_Data shown:_
=== Section Start ===

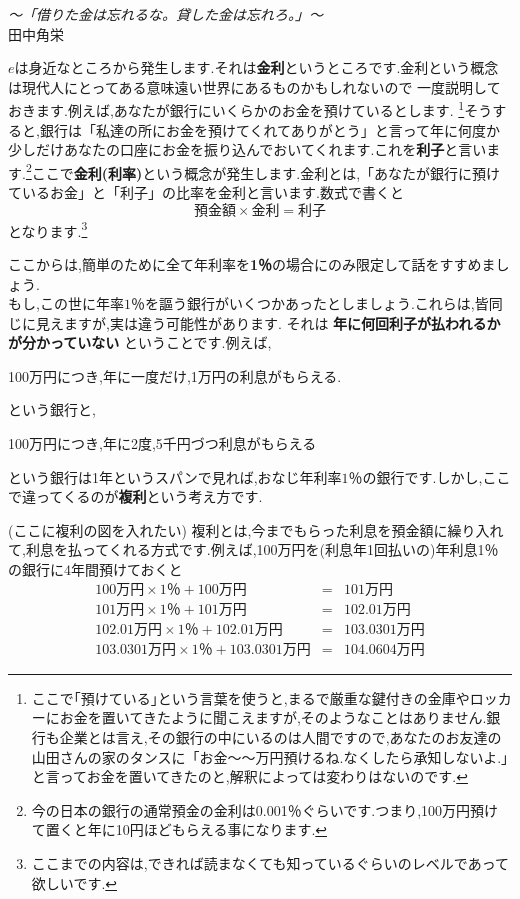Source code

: \begin{flushright}
\textit {〜「借りた金は忘れるな。貸した金は忘れろ。」〜}\\
田中角栄
\end{flushright}

$e$は身近なところから発生します.それは{\bf 金利}というところです.金利という概念は現代人にとってある意味遠い世界にあるものかもしれないので
一度説明しておきます.例えば,あなたが銀行にいくらかのお金を預けているとします.
\footnote{ここで｢預けている｣という言葉を使うと,まるで厳重な鍵付きの金庫やロッカーにお金を置いてきたように聞こえますが,そのようなことはありません.銀行も企業とは言え,その銀行の中にいるのは人間ですので,あなたのお友達の山田さんの家のタンスに「お金〜〜万円預けるね.なくしたら承知しないよ.」と言ってお金を置いてきたのと,解釈によっては変わりはないのです.}そうすると,銀行は「私達の所にお金を預けてくれてありがとう」と言って年に何度か少しだけあなたの口座にお金を振り込んでおいてくれます.これを{\bf 利子}と言います.\footnote{今の日本の銀行の通常預金の金利は0.001％ぐらいです.つまり,100万円預けて置くと年に10円ほどもらえる事になります.}ここで{\bf 金利(利率)}という概念が発生します.金利とは,「あなたが銀行に預けているお金」と「利子」の比率を金利と言います.数式で書くと
\[
\mbox{預金額}\times\mbox{金利} = \mbox{利子}
\]
となります.\footnote{ここまでの内容は,できれば読まなくても知っているぐらいのレベルであって欲しいです.}\par
ここからは,簡単のために全て年利率を{\bf 1％}の場合にのみ限定して話をすすめましょう.\\
もし,この世に年率$1$％を謳う銀行がいくつかあったとしましょう.これらは,皆同じに見えますが,実は違う可能性があります.
それは {\bf 年に何回利子が払われるかが分かっていない} ということです.例えば,
\begin{center}
100万円につき,年に一度だけ,1万円の利息がもらえる.
\end{center}
という銀行と,
\begin{center}
100万円につき,年に2度,5千円づつ利息がもらえる
\end{center}
という銀行は1年というスパンで見れば,おなじ年利率$1$％の銀行です.しかし,ここで違ってくるのが{\bf 複利}という考え方です.\par
(ここに複利の図を入れたい)
複利とは,今までもらった利息を預金額に繰り入れて,利息を払ってくれる方式です.例えば,100万円を(利息年1回払いの)年利息1％の銀行に$4$年間預けておくと
\begin{eqnarray*}
100\mbox{万円} \times 1\mbox{％}  + 100\mbox{万円} &=& 101\mbox{万円}\\
101\mbox{万円} \times 1\mbox{％}  + 101\mbox{万円} &=& 102.01\mbox{万円}\\
102.01\mbox{万円} \times 1\mbox{％}  + 102.01\mbox{万円} &=& 103.0301\mbox{万円}\\
103.0301\mbox{万円} \times 1\mbox{％}  + 103.0301\mbox{万円} &=& 104.0604\mbox{万円}
\end{eqnarray*}
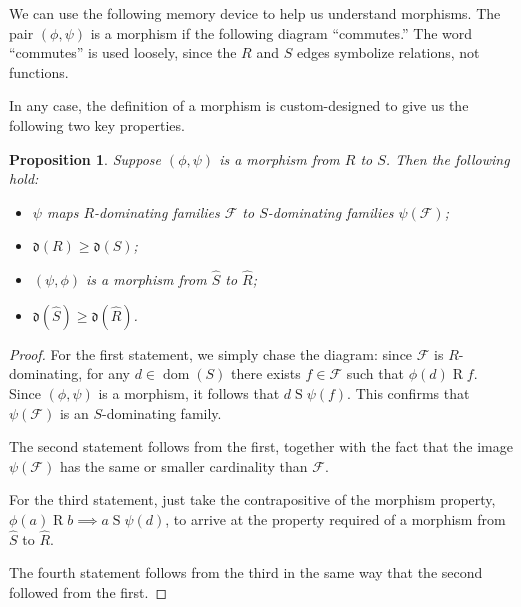 \documentclass[11pt,oneside,a4paper]{amsbook}
\DeclareMathOperator{\dom}{dom}
\DeclareMathOperator{\cod}{cod}
\theoremstyle{definition}
\theoremstyle{plain}
\newtheorem{proposition}[theorem]{Proposition}
\theoremstyle{definition}
\theoremstyle{remark}
\numberwithin{equation}{section}
\numberwithin{figure}{section}
\begin{document}
We can use the following memory device to help us understand morphisms. The pair $(\phi,\psi)$ is a morphism if the following diagram ``commutes.'' The word ``commutes'' is used loosely, since the $R$ and $S$ edges symbolize relations, not functions.
\begin{center}
\end{center}
In any case, the definition of a morphism is custom-designed to give us the following two key properties.

\begin{proposition}
  \label{prop:morphism}
  Suppose $(\phi,\psi)$ is a morphism from $R$ to $S$. Then the following hold:
  \begin{itemize}
    \item $\psi$ maps $R$-dominating families $\mathcal F$ to $S$-dominating families $\psi(\mathcal F)$;
    \item $\mathfrak d(R)\geq\mathfrak d(S)$;
    \item $(\psi,\phi)$ is a morphism from $\hat S$ to $\hat R$;
    \item $\mathfrak d(\hat S)\geq\mathfrak d(\hat R)$.
  \end{itemize}
\end{proposition}

\begin{proof}
  For the first statement, we simply chase the diagram: since $\mathcal F$ is $R$-dominating, for any $d\in\dom(S)$ there exists $f\in\mathcal F$ such that $\phi(d)\mathrel{R}f$. Since $(\phi,\psi)$ is a morphism, it follows that $d\mathrel{S}\psi(f)$. This confirms that $\psi(\mathcal F)$ is an $S$-dominating family.

  The second statement follows from the first, together with the fact that the image $\psi(\mathcal F)$ has the same or smaller cardinality than $\mathcal F$.

  For the third statement, just take the contrapositive of the morphism property, $\phi(a)\mathrel R b\implies a\mathrel S\psi(d)$, to arrive at the property required of a morphism from $\hat S$ to $\hat R$.

  The fourth statement follows from the third in the same way that the second followed from the first.
\end{proof}
\end{document}
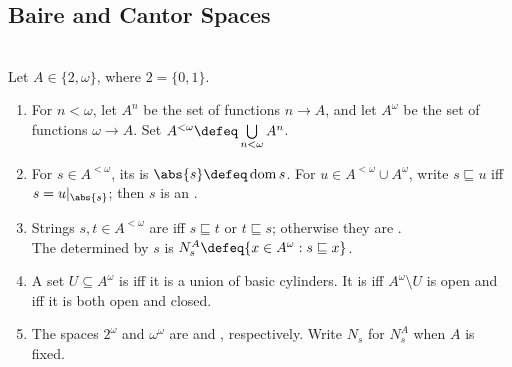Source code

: \subsection{Baire and Cantor Spaces}

\begin{definition} \label{def:baire-cantor-sequences-and-cylinders} \\
Let $A\in\{2,\omega\}$, where $2=\{0,1\}$.
\begin{enumerate}[label=(\roman*)]
\setlength{\itemsep}{0pt}
\item For $n<\omega$, let $A^n$ be the set of functions $n\to A$, and let $A^\omega$ be the set of functions $\omega\to A$. Set $A^{<\omega}\defeq\bigcup\limits_{n<\omega}A^n$.
\item For $s\in A^{<\omega}$, its  is $\abs{s}\defeq\operatorname{dom}s$. For $u\in A^{<\omega}\cup A^\omega$, write $s\sqsubseteq u$ iff $s=u|_{\abs{s}}$; then $s$ is an .
\item Strings $s,t\in A^{<\omega}$ are  iff $s\sqsubseteq t$ or $t\sqsubseteq s$; otherwise they are .\\
The  determined by $s$ is $N_s^A\defeq\{x\in A^\omega:s\sqsubseteq x\}$.
\item A set $U\subseteq A^\omega$ is  iff it is a union of basic cylinders. It is  iff $A^\omega\setminus U$ is open and  iff it is both open and closed.
\item The spaces $2^\omega$ and $\omega^\omega$ are  and , respectively. Write $N_s$ for $N_s^A$ when $A$ is fixed.
\end{enumerate}
\end{definition}

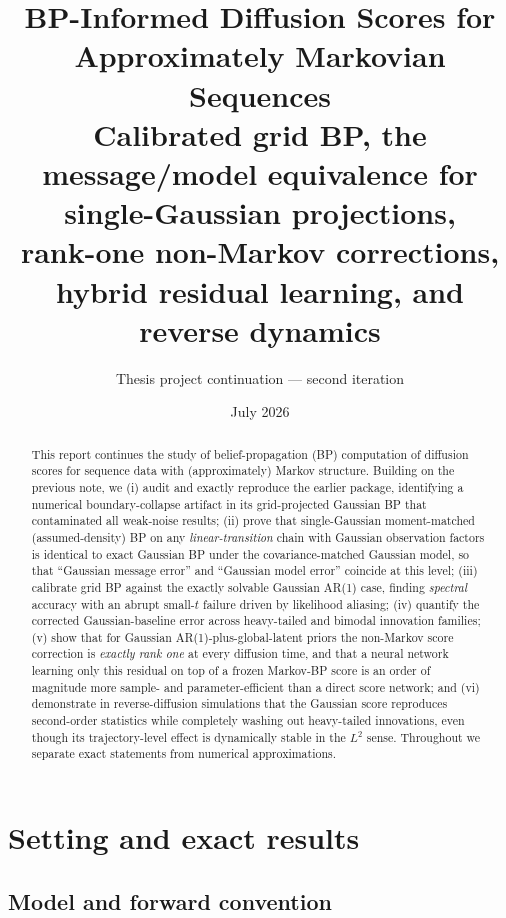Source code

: \documentclass[11pt]{article}
\title{BP-Informed Diffusion Scores for Approximately Markovian Sequences\\
\large Calibrated grid BP, the message/model equivalence for single-Gaussian projections,\\
rank-one non-Markov corrections, hybrid residual learning, and reverse dynamics}
\author{Thesis project continuation --- second iteration}
\date{July 2026}
\begin{document}
\maketitle

\begin{abstract}
This report continues the study of belief-propagation (BP) computation of diffusion
scores for sequence data with (approximately) Markov structure. Building on the
previous note, we (i) audit and exactly reproduce the earlier package, identifying a
numerical boundary-collapse artifact in its grid-projected Gaussian BP that
contaminated all weak-noise results; (ii) prove that single-Gaussian moment-matched
(assumed-density) BP on any \emph{linear-transition} chain with Gaussian observation
factors is identical to exact Gaussian BP under the covariance-matched Gaussian model,
so that ``Gaussian message error'' and ``Gaussian model error'' coincide at this level;
(iii) calibrate grid BP against the exactly solvable Gaussian AR(1) case, finding
\emph{spectral} accuracy with an abrupt small-$t$ failure driven by likelihood
aliasing; (iv) quantify the corrected Gaussian-baseline error across heavy-tailed and
bimodal innovation families; (v) show that for Gaussian AR(1)-plus-global-latent priors
the non-Markov score correction is \emph{exactly rank one} at every diffusion time, and
that a neural network learning only this residual on top of a frozen Markov-BP score is
an order of magnitude more sample- and parameter-efficient than a direct score network;
and (vi) demonstrate in reverse-diffusion simulations that the Gaussian score
reproduces second-order statistics while completely washing out heavy-tailed
innovations, even though its trajectory-level effect is dynamically stable in the
$L^2$ sense. Throughout we separate exact statements from numerical approximations.
\end{abstract}

\tableofcontents
\newpage

\section{Setting and exact results}

\subsection{Model and forward convention}
\end{document}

=== Section End ===

_Work instructions:_
Spot every line in the entries that includes the word "cylinders", and copy each one out.

_Result of the exercise:_
\begin{definition} \label{def:baire-cantor-sequences-and-cylinders} \\
\item A set $U\subseteq A^\omega$ is  iff it is a union of basic cylinders. It is  iff $A^\omega\setminus U$ is open and  iff it is both open and closed.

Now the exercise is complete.